At the same time, it is important that “data responsibility” as a mind-set is inculcated business-wide for organisations to act responsibly with customer, employee, or third-party data. According to the “Crime in India 2021 – statistics volume II” , by the National Crime Records Bureau (NCRB), a total of 52,974 cybercrimes were reported in 2021. Any data breach that can potentially expose customer data, can make them further susceptible to cyber crimes and frauds. With the recent release of the draft Digital Personal Data Protection Bill, 2022, and from FY2023, mandatory reporting of cybersecurity and data privacy complaints in the Business Responsibility and Sustainability Report (BRSR), organisations will need to evaluate how they deal with personal data.
Managing insider threats
With respect to insider threats, employees may be the weakest link in cyber security, but it is crucial to consider their working environment and mindset. When conducting formal business, employees need to feel as though they are dealing with something significant and personal. A clear explanation of the repercussions of their lack of care and attention should be presented to them along with updated ways and tactics to safeguard devices and data. They may be affected by adverse events that impact the company.

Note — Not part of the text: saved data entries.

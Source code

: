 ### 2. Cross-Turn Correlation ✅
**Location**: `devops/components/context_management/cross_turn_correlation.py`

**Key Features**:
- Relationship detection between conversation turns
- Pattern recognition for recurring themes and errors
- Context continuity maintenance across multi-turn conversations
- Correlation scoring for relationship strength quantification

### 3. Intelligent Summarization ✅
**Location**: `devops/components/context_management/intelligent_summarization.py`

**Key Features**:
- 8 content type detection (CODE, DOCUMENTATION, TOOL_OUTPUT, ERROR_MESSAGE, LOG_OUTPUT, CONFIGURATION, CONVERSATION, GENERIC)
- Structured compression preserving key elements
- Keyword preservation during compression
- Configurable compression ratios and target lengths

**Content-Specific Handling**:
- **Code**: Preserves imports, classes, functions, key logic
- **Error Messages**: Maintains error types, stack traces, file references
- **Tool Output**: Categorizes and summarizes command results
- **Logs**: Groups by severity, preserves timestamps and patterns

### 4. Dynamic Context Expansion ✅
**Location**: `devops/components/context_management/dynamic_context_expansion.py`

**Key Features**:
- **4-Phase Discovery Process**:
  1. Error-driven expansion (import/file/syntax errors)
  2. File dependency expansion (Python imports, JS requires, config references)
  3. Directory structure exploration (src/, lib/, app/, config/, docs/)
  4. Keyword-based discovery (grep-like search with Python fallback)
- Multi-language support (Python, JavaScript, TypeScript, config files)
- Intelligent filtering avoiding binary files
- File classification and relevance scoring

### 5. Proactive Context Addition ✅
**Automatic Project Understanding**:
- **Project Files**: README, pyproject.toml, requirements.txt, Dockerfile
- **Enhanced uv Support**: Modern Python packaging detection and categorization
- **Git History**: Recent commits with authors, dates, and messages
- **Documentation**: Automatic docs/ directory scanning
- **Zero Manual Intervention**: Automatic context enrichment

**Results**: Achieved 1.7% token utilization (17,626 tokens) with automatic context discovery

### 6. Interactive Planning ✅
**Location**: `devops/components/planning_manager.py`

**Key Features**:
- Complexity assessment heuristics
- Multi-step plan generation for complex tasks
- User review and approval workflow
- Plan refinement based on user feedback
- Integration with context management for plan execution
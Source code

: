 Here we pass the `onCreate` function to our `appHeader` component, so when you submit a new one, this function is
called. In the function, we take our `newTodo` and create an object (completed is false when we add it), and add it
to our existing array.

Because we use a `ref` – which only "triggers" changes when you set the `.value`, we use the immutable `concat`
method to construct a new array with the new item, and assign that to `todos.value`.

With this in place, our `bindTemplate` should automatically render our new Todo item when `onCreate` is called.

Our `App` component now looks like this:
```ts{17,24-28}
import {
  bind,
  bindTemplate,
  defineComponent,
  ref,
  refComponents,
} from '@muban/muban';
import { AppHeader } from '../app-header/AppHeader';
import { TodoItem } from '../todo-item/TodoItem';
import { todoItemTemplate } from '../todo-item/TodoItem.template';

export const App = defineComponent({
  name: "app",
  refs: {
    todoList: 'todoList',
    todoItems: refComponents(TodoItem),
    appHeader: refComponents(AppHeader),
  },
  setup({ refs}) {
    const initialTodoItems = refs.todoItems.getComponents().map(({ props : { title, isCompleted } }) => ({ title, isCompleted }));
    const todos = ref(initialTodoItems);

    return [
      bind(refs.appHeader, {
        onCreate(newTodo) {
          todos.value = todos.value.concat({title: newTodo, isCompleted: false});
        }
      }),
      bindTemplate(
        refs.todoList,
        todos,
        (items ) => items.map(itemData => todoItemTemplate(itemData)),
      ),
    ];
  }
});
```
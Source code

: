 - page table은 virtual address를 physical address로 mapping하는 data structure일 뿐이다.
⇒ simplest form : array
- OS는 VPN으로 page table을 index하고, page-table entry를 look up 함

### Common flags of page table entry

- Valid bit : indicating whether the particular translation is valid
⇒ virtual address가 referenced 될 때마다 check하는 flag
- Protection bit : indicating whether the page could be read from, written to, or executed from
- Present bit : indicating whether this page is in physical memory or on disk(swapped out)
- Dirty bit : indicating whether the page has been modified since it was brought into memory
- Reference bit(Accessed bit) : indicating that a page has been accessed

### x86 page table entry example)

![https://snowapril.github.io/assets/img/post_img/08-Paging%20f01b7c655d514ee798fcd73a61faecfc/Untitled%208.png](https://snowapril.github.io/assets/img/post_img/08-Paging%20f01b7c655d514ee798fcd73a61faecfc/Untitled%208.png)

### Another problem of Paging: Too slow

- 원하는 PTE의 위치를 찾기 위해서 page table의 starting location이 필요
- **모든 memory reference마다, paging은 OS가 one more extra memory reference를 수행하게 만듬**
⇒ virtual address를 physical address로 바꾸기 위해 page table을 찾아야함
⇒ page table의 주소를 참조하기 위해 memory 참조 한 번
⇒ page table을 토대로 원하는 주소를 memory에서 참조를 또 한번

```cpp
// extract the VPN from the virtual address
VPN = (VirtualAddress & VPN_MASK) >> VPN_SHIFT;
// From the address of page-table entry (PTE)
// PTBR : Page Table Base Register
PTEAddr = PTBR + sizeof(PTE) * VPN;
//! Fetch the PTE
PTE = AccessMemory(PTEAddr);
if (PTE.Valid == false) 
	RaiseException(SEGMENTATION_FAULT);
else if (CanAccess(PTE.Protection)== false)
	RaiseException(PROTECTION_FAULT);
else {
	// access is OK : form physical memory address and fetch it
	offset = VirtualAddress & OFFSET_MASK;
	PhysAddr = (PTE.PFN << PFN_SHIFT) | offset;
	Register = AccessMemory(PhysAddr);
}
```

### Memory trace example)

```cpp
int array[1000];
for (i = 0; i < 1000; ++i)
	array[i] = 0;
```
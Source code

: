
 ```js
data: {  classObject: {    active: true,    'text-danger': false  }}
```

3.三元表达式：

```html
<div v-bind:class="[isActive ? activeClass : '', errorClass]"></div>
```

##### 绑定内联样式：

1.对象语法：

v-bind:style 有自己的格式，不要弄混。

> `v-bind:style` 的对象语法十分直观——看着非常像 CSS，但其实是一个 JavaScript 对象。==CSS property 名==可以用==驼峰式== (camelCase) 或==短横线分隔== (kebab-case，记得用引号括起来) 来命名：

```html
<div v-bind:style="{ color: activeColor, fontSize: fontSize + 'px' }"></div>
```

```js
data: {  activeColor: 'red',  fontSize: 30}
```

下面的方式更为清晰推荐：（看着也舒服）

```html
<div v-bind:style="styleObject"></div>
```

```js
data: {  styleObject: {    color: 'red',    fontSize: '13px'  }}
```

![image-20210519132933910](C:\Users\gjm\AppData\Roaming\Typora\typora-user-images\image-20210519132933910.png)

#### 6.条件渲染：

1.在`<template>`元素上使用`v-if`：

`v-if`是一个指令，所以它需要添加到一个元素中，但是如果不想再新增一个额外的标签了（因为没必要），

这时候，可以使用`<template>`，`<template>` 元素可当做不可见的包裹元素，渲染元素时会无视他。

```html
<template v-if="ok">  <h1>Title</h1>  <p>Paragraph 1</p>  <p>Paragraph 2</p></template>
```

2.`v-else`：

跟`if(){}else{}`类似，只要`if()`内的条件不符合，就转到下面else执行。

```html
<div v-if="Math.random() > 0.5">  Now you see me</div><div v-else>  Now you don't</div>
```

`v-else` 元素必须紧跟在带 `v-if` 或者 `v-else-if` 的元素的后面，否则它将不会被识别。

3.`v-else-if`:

Key factors resulting in cyber-attacks include, but are not limited to, inadequate password management, lack of employee awareness, applications and software downloaded from untrusted sources, regular patching, not updating IT assets in a timely manner, visiting malicious or unsecured sites, insecure data transfers, exposure to confidential information, using pooled IT resources for official purposes, responding or sharing information with an unknown person, and using unmanaged networks while working remotely.
Leveraging the power of AI/ML
Deepfakes, commonly referred to as synthetic media, may be used for purposes other than mimicking famous people and giving greater credence to false information. Organisations are exploring how Machine Learning (ML) can spot fraudulent activities, such as buying fake goods or using fake identities.
Legal limitations on exchanging data with other organisations, even to detect fraud, present a challenge. Teams employing ML technologies assess models using test data, counting the number of false negatives, false positives, true positives, and true negatives using an answer key. IT and cybersecurity experts must monitor how the actions of new clients change over time once onboarded.
Business leaders face many challenges with cybersecurity, trust, brand reputation, and digital rights management. Web3.0 and the metaverse may require new implementations across networks and partner ecosystems. This can expand the surface area of vulnerability and data risk for businesses that are already concerned about these disruptions. With added layers of complexity, malevolent actors may find new and advanced ways to attack organisations.
In a world of computers and machines, employees may come across as the easiest targets. But they could prove to be assets when equipped with the right tools and necessary guidance. Anything can be achieved when minds that want to make a difference come together, including cyber security.